Once a Catholic is set in an all girls’ Catholic convent school in the 1950s. Jenny, Mike and I, Catholic born and educated, laughed like drains; Khalid, Muslim by birth, agnostic by nature, simply shrugged and said “I don’t get it.”
I suspect readers of David Lodge’s Whitbread award winning How Far Can You Go might be similarly divided. Written in 1980, three years after O’Malley’s play, it, too, is set in the 1950s. It follows the lives of a group of young Catholics and the title refers to the issue of sexual morality and “How Far You Could Go with the opposite sex”.
Interestingly, Lodge himself directly acknowledges this divide in his potential readership. When his young Catholic characters marry and become reliant on “periodic abstinence as a way of planning their families, a system known as Rhythm or the Safe method” Lodge adds: “I have written about this before… It was intended to be a comic novel and most Catholic readers seemed to find it funny…agnostics and atheists among my acquaintance, however, found the novel rather sad. All that self-denial and sacrifice of libido depressed them.”
Breaking the fiction and acknowledging the novel as a novel is a technique Lodge uses a lot, and to good effect. HFCYG was rejected by hubby just a few pages in because there were too many characters introduced at once.

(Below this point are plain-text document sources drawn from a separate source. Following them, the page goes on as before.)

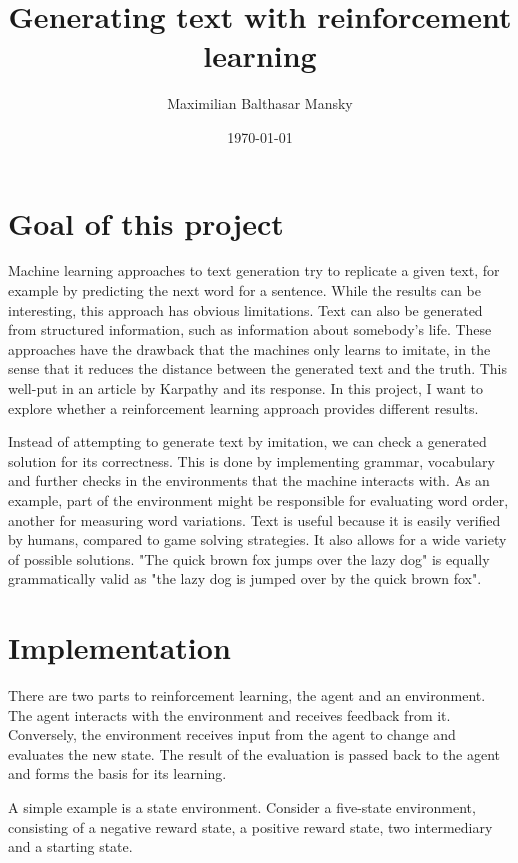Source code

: \documentclass[a4paper, justified]{tufte-handout}
\title{Generating text with reinforcement learning}
\author{Maximilian Balthasar Mansky}
\date{\today}
\begin{document}
\maketitle

\section{Goal of this project}

Machine learning approaches to text generation try to replicate a given text, for example by predicting the next word for a sentence. While the results can be interesting, this approach has obvious limitations.\cite{lau2020} Text can also be generated from structured information, such as information about somebody's life.\cite{lebret2010} These approaches have the drawback that the machines only learns to imitate, in the sense that it reduces the distance between the generated text and the truth. This well-put in an article by Karpathy\cite{karpathy2015} and its response\cite{goldberg2015}. In this project, I want to explore whether a reinforcement learning approach provides different results.

Instead of attempting to generate text by imitation, we can check a generated solution for its correctness. This is done by implementing grammar, vocabulary and further checks in the environments that the machine interacts with. As an example, part of the environment might be responsible for evaluating word order, another for measuring word variations. Text is useful because it is easily verified by humans, compared to game solving strategies. It also allows for a wide variety of possible solutions. "The quick brown fox jumps over the lazy dog" is equally grammatically valid as "the lazy dog is jumped over by the quick brown fox".

\section{Implementation}

There are two parts to reinforcement learning, the agent and an environment. The agent interacts with the environment and receives feedback from it. Conversely, the environment receives input from the agent to change and evaluates the new state. The result of the evaluation is passed back to the agent and forms the basis for its learning.

A simple example is a state environment. Consider a five-state environment, consisting of a negative reward state, a positive reward state, two intermediary and a starting state. 
\end{document}
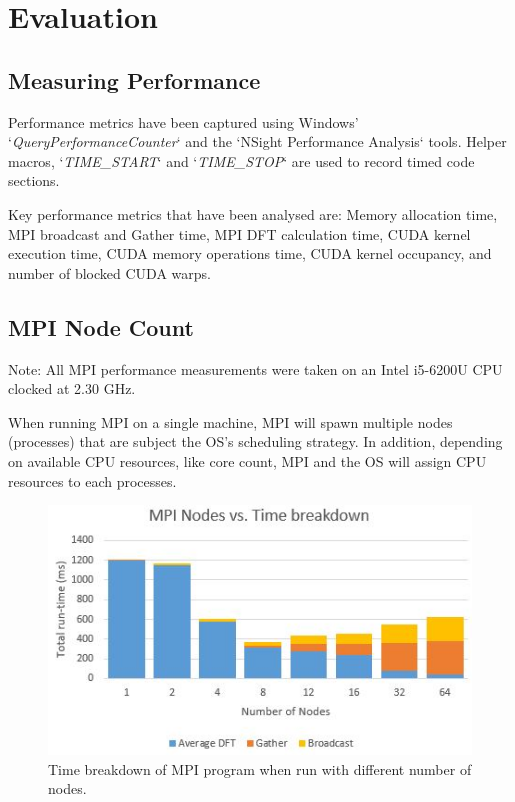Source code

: \documentclass[11pt,a4paper]{article}
\begin{document}
\section{Evaluation}
\subsection{Measuring Performance}
Performance metrics have been captured using Windows' `\textit{QueryPerformanceCounter}` and the `NSight Performance Analysis` tools. Helper macros, `\textit{TIME\_START}` and `\textit{TIME\_STOP}` are used to record timed code sections.

Key performance metrics that have been analysed are: Memory allocation time, MPI broadcast and Gather time, MPI DFT calculation time, CUDA kernel execution time, CUDA memory operations time, CUDA kernel occupancy, and number of blocked CUDA warps.

\subsection{MPI Node Count}
Note: All MPI performance measurements were taken on an Intel i5-6200U CPU clocked at 2.30 GHz.

When running MPI on a single machine, MPI will spawn multiple nodes (processes) that are subject the OS's scheduling strategy. In addition, depending on available CPU resources, like core count, MPI and the OS will assign CPU resources to each processes.

\begin{figure}
\begin{center}
\includegraphics[scale=0.7]{mpi_eval_nodes}
\end{center}
\caption{Time breakdown of MPI program when run with different number of nodes.}
\label{fig:mpi_eval_nodes}
\end{figure}
\end{document}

If only he’d persevered to page 14 he would have found: “Ten characters is a lot to take in all at once, and soon there will be more…so it is important to get these ten straight now. Each character…has already been associated with some selected detail of dress or appearance which should help you to distinguish one from another…Let’s just take a roll call…”
Although the characters matter – and I did care what happened to each of them – in another sense they are ciphers, because HFCYG is essentially a philosophical or theological essay masquerading as fiction; in this respect the title also refers to the dismantling of religious belief and “how far can you go in this process without throwing out something vital.” By “vital” Lodge means the answers to two fundamental questions – “how did it all start, and where is it all going?” One point in the story sees Father Austin staring up at the night sky, asking himself “Had other Christs died on other Calvaries in other galaxies?” And even as he recognises it “wouldn’t do”, he also knows “it was much easier to dispose of the old mythology than to come up with anything more convincing.”
I enjoyed this book but, then again, maybe my (non-Catholic) hubby made the right decision to abandon it when he did. Because how far can you go in an exploration of the “fading away of the traditional Catholic metaphysic” without trying the patience of your non-Catholic readers?